Gelezen de adviezen d.d. 9 november en 14 december 2005;

Overwegende dat een verantwoord personeelsbeleid een procedure vereist met betrekking tot het beoordelen van het functioneren van ambtenaren;

Gelet op de instemming van de commissie van Georganiseerd Overleg d.d. 14 december 2005;

Voorts gelet op artikel 15:1:15 van de Goudse Uitwerkingsovereenkomst;

besluiten:

vast te stellen de volgende

Regeling personeelsbeoordeling gemeente Gouda 2006

Artikel 1

Voor de toepassing van dit reglement wordt verstaan onder:

  • a.

    beoordelaar: de direct leidinggevende, die verantwoordelijk is voor het dagelijks functioneren van de medewerker;

  • b.

    personeelsbeoordeling: oordeel over de functievervulling door de medewerker dat volgens deze regeling tot stand komt;

  • c.

    beoordelingsgesprek: het gesprek waarin de personeelsbeoordeling wordt opgemaakt;

  • d.

    functie: het geheel van werkzaamheden door de medewerker te verrichten voortvloeiend uit de doelstellingen van de organisatie waarbinnen de werkzaamheden plaatsvinden;

  • e.

    functievervulling: het totaal van prestaties en gedragingen van de medewerker tijdens de uitoefening van de functie;

  • f.

    informant : degene die inlichtingen van feitelijke aard over de functievervulling verstrekt;

  • g.

    medewerker : de ambtenaar als bedoeld in artikel 1:1, lid 1, onderdeel a, van de Collectieve Arbeidsvoorwaardenregeling voor de sector Gemeenten;

  • h.

    beoordelingsautoriteit: de door het bevoegd gezag als zodanig aangewezen functionaris;

  • i.

    personeelsmanagementadviseur: de adviseur van de afdeling Personeel en Organisatie die het beoordelingsproces ondersteunt.

Artikel 2

  • 1. Het beoordelingsgesprek vindt jaarlijks plaats.

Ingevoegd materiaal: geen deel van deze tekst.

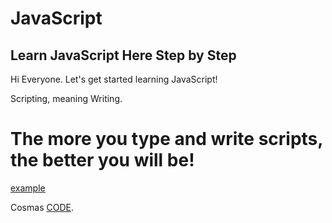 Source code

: # JavaScript

## Learn JavaScript Here Step by Step

Hi Everyone. Let's get started learning JavaScript!

Scripting, meaning Writing.

# The more you type and write scripts, the better you will be!

<a href="[http://example.com](https://github.com/christophertopalian)/" target="_blank">example</a>

Cosmas [CODE](https://github.com/christophertopalian).
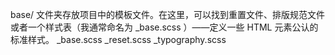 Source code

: base/ 文件夹存放项目中的模板文件。在这里，可以找到重置文件、排版规范文件或者一个样式表（我通常命名为 _base.scss ）——定义一些 HTML 元素公认的标准样式。
_base.scss
_reset.scss
_typography.scss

  • 2. Daarnaast kan een personeelsbeoordeling worden opgemaakt, wanneer een leidinggevende het wenselijk acht dat een oordeel over de functievervulling door de medewerker tot stand komt.

  • 3. Ook op verzoek van de medewerker kan een personeelsbeoordeling worden opgemaakt.

  • 4. Een personeelsbeoordeling ligt in ieder geval ten grondslag aan een besluit, wanneer moet worden vastgesteld of :

    • a)

      een medewerker met een tijdelijke aanstelling bij wijze van proef voor een vaste aanstelling in aanmerking komt;

    • b)

      een medewerker voor toekenning van een salarisschaal met een hoger maximumsalaris in aanmerking komt;

    • c)

      aan een medewerker ontslag op grond van artikel 8:6 van de Collectieve Arbeidsvoorwaardenregeling voor de sector Gemeenten wordt verleend.

Artikel 3

  • 1. Een personeelsbeoordeling heeft betrekking op de wijze van functioneren van de medewerker tijdens de uitoefening van zijn functie.

  • 2. Een personeelsbeoordeling vindt plaats aan de hand van een vastgesteld beoordelingsformulier.

  • 3. Een personeelsbeoordeling wordt opgemaakt over een tijdvak dat ten minste vier maanden en ten hoogste twee jaren omvat.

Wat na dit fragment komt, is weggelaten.